Unfortunaltely the actions of another quartet, the July 7th quartet, changed the agenda and pushed an end to poverty and hunger in this world off pole position. It gave the leaders of the world's most powerful nations, the opportunity to talk more of the threat of terrorism than the injustice of poverty, to talk more of the need to tighten security than the scandal of starvation in the modern world, allowed them to concentrate on fear rather than compassion in days, months and years that followed. Two years before on a much colder day in February 2003 I had travelled with my family and about a million others to another Scottish city, Glasgow to protest against the Iraq war. The mood on that occassion wasn't one of hope more of indignation, frustration, defiance and disappointment. We knew in our hearts that the war would go ahead, as it did and sadly still does, but we needed to be on the street to show that it was not in our name.
There are many who believe that the War on Iraq was responsible for the July 7th bombings. I suspect there's a link. I do know that something made those 4 young men so angry with this world that they were willing to blow themselves up alongside hundreds of other innocent people to articulate that anger. Another thing I do know is that none of the bombers looked like they knew hunger but since they took those terrible actions in excess of 16 million innocent children have died of hunger or a hunger related disease.
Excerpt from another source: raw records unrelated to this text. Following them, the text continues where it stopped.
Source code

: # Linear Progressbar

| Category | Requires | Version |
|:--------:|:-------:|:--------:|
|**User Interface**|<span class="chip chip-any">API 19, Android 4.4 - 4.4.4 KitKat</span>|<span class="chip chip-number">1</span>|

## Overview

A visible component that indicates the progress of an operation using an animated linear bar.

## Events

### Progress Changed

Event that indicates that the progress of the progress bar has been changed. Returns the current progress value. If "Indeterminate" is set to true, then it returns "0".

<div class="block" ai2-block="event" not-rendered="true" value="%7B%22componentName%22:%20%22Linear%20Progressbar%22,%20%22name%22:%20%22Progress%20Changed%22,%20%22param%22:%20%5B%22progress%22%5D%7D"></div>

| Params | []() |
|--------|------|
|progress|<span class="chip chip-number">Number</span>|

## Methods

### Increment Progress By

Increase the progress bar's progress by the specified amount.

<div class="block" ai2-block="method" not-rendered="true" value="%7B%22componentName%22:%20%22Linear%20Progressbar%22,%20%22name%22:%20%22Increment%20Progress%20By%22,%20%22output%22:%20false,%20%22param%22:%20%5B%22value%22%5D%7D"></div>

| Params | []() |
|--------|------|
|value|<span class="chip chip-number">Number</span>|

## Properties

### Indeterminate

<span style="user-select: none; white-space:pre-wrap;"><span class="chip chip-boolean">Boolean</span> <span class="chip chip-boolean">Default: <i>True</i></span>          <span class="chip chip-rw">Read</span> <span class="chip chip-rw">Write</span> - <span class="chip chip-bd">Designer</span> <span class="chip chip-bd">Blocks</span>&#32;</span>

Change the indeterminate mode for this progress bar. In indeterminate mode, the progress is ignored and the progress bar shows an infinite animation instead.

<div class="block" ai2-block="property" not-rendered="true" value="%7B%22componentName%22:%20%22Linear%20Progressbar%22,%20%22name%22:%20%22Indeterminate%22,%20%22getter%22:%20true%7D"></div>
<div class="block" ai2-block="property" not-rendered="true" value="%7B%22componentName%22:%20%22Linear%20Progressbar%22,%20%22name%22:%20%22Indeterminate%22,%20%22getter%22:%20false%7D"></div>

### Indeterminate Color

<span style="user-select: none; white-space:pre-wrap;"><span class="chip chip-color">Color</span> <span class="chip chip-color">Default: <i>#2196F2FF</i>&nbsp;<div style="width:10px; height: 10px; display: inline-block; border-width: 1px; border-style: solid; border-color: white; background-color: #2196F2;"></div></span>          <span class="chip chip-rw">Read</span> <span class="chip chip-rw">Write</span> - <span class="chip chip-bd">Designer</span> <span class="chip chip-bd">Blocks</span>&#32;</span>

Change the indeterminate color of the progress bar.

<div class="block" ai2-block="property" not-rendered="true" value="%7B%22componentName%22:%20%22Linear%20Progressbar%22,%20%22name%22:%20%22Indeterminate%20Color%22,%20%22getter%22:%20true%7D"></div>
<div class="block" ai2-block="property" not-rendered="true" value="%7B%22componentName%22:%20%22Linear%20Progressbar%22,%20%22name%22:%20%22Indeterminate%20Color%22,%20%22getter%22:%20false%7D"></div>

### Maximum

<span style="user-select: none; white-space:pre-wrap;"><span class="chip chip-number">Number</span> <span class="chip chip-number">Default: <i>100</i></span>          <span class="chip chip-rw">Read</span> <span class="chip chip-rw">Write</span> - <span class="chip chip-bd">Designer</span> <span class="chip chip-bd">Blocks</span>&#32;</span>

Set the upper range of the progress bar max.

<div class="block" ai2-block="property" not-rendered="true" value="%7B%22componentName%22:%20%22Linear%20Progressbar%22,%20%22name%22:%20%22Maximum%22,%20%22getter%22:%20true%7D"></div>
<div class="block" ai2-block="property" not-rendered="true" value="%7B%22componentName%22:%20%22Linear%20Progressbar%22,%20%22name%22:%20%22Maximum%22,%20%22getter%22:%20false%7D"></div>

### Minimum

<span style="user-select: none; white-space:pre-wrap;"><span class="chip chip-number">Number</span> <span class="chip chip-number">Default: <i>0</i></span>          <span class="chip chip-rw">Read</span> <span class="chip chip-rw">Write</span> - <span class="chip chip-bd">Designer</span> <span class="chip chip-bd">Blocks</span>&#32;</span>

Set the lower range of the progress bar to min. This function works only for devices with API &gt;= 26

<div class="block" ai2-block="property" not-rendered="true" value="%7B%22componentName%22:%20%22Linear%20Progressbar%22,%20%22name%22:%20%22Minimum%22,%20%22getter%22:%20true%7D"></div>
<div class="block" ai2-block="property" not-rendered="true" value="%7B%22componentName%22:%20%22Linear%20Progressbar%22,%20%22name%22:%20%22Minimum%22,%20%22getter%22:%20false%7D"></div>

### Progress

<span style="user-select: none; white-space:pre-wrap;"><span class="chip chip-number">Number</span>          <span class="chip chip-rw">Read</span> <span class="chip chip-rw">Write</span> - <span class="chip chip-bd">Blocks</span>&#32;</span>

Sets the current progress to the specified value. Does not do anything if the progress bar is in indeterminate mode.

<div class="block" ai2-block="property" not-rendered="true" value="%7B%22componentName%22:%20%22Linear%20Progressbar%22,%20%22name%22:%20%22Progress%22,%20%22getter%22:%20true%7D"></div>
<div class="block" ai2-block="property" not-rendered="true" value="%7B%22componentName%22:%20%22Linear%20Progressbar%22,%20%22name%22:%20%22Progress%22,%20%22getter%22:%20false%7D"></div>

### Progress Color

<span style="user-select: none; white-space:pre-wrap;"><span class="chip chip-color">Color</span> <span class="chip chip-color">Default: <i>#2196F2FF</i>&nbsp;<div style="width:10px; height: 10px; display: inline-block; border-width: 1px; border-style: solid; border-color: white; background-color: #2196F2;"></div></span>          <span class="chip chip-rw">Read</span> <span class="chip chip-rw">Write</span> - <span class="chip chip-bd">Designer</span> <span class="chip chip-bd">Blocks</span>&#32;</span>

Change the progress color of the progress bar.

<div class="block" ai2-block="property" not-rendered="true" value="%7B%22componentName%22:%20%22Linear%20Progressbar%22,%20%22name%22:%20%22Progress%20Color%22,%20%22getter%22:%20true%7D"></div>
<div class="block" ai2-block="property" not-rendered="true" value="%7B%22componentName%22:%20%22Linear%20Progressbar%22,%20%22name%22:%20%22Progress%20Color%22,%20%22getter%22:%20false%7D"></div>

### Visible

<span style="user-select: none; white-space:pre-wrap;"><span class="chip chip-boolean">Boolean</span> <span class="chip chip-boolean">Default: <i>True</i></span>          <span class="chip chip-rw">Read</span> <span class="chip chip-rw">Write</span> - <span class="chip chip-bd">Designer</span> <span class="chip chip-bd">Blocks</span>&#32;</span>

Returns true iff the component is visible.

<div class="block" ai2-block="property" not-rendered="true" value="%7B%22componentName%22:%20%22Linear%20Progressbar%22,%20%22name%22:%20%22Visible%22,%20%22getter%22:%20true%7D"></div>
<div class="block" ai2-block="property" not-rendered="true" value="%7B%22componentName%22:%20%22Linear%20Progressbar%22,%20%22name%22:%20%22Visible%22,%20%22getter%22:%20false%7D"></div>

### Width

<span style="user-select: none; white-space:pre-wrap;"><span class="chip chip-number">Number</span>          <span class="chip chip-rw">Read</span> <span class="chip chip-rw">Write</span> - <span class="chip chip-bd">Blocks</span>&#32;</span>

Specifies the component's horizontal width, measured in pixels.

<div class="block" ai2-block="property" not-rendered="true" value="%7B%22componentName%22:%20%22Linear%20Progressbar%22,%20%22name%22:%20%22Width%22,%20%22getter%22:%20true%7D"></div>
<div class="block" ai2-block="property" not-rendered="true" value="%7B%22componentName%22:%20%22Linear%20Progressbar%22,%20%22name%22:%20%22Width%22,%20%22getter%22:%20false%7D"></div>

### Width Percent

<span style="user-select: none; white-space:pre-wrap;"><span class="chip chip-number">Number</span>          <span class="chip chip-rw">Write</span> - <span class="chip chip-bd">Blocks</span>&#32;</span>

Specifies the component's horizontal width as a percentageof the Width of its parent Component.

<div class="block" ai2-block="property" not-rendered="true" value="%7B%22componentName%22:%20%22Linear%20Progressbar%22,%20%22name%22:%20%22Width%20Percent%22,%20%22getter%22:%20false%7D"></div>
Since I started to compose this post, three days ago, over 72,000 people in this world have died of hunger or a hunger related disease and if you are a "normal" reader in the time it takes to read this post over 280 people will have starved to death.
Yesterday while I was out walking and thinking about this I spotted a teenager walking towards me, on his Tshirt the slogan"Make music not missiles"which reminded me of a statistic I read that " for the cost of one missile a school full of hungry children could eat lunch for five years." The overarching slogan of that Saturday back in July 2005 was "Bread not bombs" that maybe sounds simplistic but it works for me and would work for the whole world if everybody accepted that "All you need is love" love and a lot of hope, forgiveness and compromise.